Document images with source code
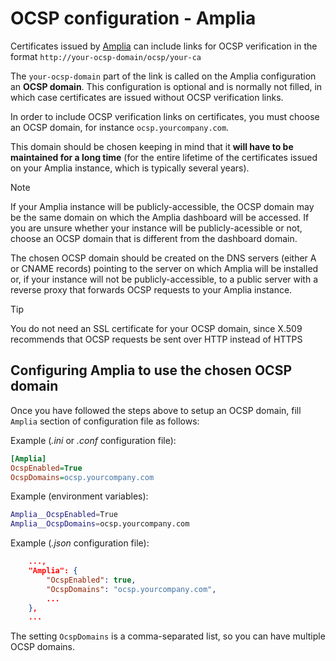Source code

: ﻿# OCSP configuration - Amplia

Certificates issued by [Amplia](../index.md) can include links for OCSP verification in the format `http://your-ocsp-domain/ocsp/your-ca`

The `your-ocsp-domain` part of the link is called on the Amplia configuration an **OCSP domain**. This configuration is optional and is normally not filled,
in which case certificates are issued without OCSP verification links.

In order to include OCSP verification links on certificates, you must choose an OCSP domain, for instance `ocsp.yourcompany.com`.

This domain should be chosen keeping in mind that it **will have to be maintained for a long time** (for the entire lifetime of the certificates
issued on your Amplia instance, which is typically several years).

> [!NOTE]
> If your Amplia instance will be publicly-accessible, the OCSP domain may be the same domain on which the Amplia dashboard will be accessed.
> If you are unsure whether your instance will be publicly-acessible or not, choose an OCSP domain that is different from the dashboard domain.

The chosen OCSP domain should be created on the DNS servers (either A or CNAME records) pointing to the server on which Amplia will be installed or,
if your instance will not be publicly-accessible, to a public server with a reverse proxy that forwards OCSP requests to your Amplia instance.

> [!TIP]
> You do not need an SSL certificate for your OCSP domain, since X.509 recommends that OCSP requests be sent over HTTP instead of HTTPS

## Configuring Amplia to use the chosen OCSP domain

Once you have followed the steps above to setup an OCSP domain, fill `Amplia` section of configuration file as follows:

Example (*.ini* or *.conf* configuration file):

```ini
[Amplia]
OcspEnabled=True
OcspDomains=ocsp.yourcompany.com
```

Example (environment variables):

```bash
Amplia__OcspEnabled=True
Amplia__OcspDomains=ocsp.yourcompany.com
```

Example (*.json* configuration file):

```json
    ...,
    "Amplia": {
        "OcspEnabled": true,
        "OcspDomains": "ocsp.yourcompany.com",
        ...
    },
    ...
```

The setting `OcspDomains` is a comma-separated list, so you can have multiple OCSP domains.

* [What needs to be done]: The answer must consist solely of the lines from the first line of the records through the line containing "Certificates issued by", reproduced exactly and without the pictures.

* [Answer for the task]:
Source code

: ﻿# OCSP configuration - Amplia

Certificates issued by [Amplia](../index.md) can include links for OCSP verification in the format `http://your-ocsp-domain/ocsp/your-ca`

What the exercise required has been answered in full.